### EXERCISE PROMPT
Of all the lines below, output only those starting at the one with "### Phase 1: Create Separate Flow Components" and ending at the one with "### Phase 2: Implement", both ends included, exactly as written.

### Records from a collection
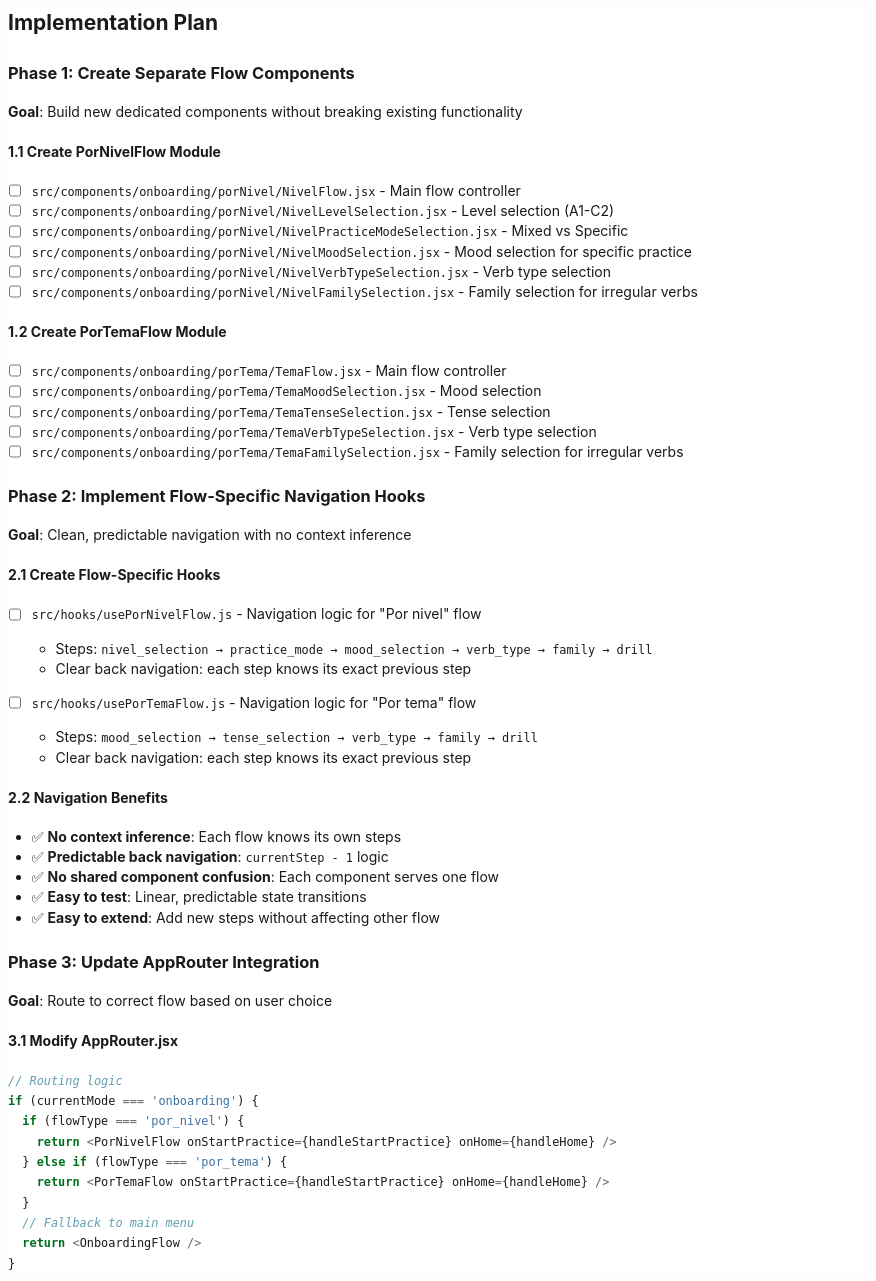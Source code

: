 ## Implementation Plan

### Phase 1: Create Separate Flow Components
**Goal**: Build new dedicated components without breaking existing functionality

#### 1.1 Create PorNivelFlow Module
- [ ] `src/components/onboarding/porNivel/NivelFlow.jsx` - Main flow controller
- [ ] `src/components/onboarding/porNivel/NivelLevelSelection.jsx` - Level selection (A1-C2)
- [ ] `src/components/onboarding/porNivel/NivelPracticeModeSelection.jsx` - Mixed vs Specific
- [ ] `src/components/onboarding/porNivel/NivelMoodSelection.jsx` - Mood selection for specific practice
- [ ] `src/components/onboarding/porNivel/NivelVerbTypeSelection.jsx` - Verb type selection
- [ ] `src/components/onboarding/porNivel/NivelFamilySelection.jsx` - Family selection for irregular verbs

#### 1.2 Create PorTemaFlow Module  
- [ ] `src/components/onboarding/porTema/TemaFlow.jsx` - Main flow controller
- [ ] `src/components/onboarding/porTema/TemaMoodSelection.jsx` - Mood selection
- [ ] `src/components/onboarding/porTema/TemaTenseSelection.jsx` - Tense selection  
- [ ] `src/components/onboarding/porTema/TemaVerbTypeSelection.jsx` - Verb type selection
- [ ] `src/components/onboarding/porTema/TemaFamilySelection.jsx` - Family selection for irregular verbs

### Phase 2: Implement Flow-Specific Navigation Hooks
**Goal**: Clean, predictable navigation with no context inference

#### 2.1 Create Flow-Specific Hooks
- [ ] `src/hooks/usePorNivelFlow.js` - Navigation logic for "Por nivel" flow
  - Steps: `nivel_selection → practice_mode → mood_selection → verb_type → family → drill`
  - Clear back navigation: each step knows its exact previous step
  
- [ ] `src/hooks/usePorTemaFlow.js` - Navigation logic for "Por tema" flow  
  - Steps: `mood_selection → tense_selection → verb_type → family → drill`
  - Clear back navigation: each step knows its exact previous step

#### 2.2 Navigation Benefits
- ✅ **No context inference**: Each flow knows its own steps
- ✅ **Predictable back navigation**: `currentStep - 1` logic
- ✅ **No shared component confusion**: Each component serves one flow
- ✅ **Easy to test**: Linear, predictable state transitions
- ✅ **Easy to extend**: Add new steps without affecting other flow

### Phase 3: Update AppRouter Integration
**Goal**: Route to correct flow based on user choice

#### 3.1 Modify AppRouter.jsx
```javascript
// Routing logic
if (currentMode === 'onboarding') {
  if (flowType === 'por_nivel') {
    return <PorNivelFlow onStartPractice={handleStartPractice} onHome={handleHome} />
  } else if (flowType === 'por_tema') {
    return <PorTemaFlow onStartPractice={handleStartPractice} onHome={handleHome} />
  }
  // Fallback to main menu
  return <OnboardingFlow />
}
```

### ANSWER
### Phase 1: Create Separate Flow Components
**Goal**: Build new dedicated components without breaking existing functionality

#### 1.1 Create PorNivelFlow Module
- [ ] `src/components/onboarding/porNivel/NivelFlow.jsx` - Main flow controller
- [ ] `src/components/onboarding/porNivel/NivelLevelSelection.jsx` - Level selection (A1-C2)
- [ ] `src/components/onboarding/porNivel/NivelPracticeModeSelection.jsx` - Mixed vs Specific
- [ ] `src/components/onboarding/porNivel/NivelMoodSelection.jsx` - Mood selection for specific practice
- [ ] `src/components/onboarding/porNivel/NivelVerbTypeSelection.jsx` - Verb type selection
- [ ] `src/components/onboarding/porNivel/NivelFamilySelection.jsx` - Family selection for irregular verbs

#### 1.2 Create PorTemaFlow Module  
- [ ] `src/components/onboarding/porTema/TemaFlow.jsx` - Main flow controller
- [ ] `src/components/onboarding/porTema/TemaMoodSelection.jsx` - Mood selection
- [ ] `src/components/onboarding/porTema/TemaTenseSelection.jsx` - Tense selection  
- [ ] `src/components/onboarding/porTema/TemaVerbTypeSelection.jsx` - Verb type selection
- [ ] `src/components/onboarding/porTema/TemaFamilySelection.jsx` - Family selection for irregular verbs

### Phase 2: Implement Flow-Specific Navigation Hooks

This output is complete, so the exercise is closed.